Hoy nos hemos levantado pensando en que es el último día de nuestra experiencia. Por eso, con más razón, hemos querido exprimirlo al máximo.
 
Como cada mañana, nos hemos dividido en grupos para asistir a los diferentes lugares: Calcuta, Cruz Blanca, Guardería, Hogar... para así añadir más recuerdos a la gran lista que nos llevamos a Las Palmas. Entre los que podemos destacar, por ejemplo, el día que nos tocó pasar a cada uno por Cruz Blanca, ya que a todos nos conmovió debido a que en un principio íbamos con mucho miedo.
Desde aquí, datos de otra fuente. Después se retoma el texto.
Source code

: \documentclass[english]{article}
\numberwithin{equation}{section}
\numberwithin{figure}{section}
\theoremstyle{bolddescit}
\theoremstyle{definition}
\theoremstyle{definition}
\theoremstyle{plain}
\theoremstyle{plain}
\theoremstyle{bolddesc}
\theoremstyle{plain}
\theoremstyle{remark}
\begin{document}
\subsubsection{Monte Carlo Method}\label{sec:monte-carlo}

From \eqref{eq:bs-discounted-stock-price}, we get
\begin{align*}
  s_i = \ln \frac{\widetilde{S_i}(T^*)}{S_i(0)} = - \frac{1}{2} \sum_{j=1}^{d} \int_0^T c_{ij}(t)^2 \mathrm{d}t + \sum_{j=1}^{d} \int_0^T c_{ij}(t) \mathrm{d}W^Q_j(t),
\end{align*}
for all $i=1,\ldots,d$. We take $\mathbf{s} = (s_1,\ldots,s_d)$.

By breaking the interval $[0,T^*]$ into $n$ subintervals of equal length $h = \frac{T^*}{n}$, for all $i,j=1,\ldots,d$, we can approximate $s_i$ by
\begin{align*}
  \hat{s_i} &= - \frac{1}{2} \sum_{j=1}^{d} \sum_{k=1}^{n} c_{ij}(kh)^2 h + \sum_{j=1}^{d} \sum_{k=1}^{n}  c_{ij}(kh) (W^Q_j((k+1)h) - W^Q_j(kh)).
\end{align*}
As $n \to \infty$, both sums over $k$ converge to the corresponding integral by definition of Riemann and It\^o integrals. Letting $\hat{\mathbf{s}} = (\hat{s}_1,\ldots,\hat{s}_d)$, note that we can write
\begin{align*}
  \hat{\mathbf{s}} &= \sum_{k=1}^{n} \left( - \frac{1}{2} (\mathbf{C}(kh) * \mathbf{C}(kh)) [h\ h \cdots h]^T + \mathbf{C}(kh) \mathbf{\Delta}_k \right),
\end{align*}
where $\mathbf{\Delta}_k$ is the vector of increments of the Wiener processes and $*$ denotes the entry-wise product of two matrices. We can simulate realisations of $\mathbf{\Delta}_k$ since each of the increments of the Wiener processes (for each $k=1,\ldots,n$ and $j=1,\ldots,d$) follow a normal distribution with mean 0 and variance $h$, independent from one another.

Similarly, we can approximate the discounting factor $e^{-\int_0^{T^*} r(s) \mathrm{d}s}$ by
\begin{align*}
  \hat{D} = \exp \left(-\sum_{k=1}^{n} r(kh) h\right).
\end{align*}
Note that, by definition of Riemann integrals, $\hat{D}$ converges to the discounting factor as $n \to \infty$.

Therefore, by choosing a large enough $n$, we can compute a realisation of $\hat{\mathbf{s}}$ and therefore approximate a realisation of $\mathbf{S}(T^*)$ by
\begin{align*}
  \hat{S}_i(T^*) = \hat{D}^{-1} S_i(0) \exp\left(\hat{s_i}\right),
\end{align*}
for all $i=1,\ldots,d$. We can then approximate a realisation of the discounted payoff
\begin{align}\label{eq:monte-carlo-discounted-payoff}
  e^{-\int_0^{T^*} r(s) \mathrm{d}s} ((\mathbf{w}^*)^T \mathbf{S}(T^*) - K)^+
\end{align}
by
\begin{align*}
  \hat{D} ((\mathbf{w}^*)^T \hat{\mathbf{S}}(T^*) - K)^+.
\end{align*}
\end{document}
Sin embargo, los propios residentes nos lo quitaron con todo el cariño que nos brindaron desde el primer momento; nos hemos desprendido de los prejuicios y nos hemos dado cuenta de que vamos a echarlos mucho de menos.
 
Unos de los grandes momentos que hemos vivido han sido la bienvenida y la despedida de las personas que nos recibieron con los brazos abiertos en el Hogar Lerchundi y en todas las asociaciones. Obviamente, también hemos disfrutado al máximo cada una de las oportunidades que nos han ofrecido aquí y nos han servido para muchos aspectos de nuestra vida. Otra de las cosas que tenemos que agradecer es el lugar, pues gracias a Tánger hemos crecido muchísimo como personas y hemos aprendido diversas cosas nuevas. También tenemos que dar gracias por el maravilloso grupo que nos ha tocado, ya que sin alguno de nosotros el viaje y la experiencia no habrían sido lo mismo. También pedimos perdón por si en algún momento hemos fallado en algo, pero siempre lo hemos hecho con la mejor de nuestras intenciones. 
 
Una de las cosas en las que más nos hemos tenido que esforzar ha sido en abrirnos a estas nuevas realidades, ya que cada día visitamos sitios con situaciones muy diferentes y únicas. Aún así, hemos puesto todo nuestro esfuerzo en dedicarle al máximo nuestro tiempo a estas situaciones.
 
Damos las gracias porque nos haya tocado esta experiencia, ya que después de tantos años escuchando los testimonios de las personas que venían a Tamaraceite o Rabadán, por fin lo hemos podido vivir en primera persona y estamos muy agradecidos porque nos ha aportado muchos valores que pondremos en práctica por el resto de nuestras vidas.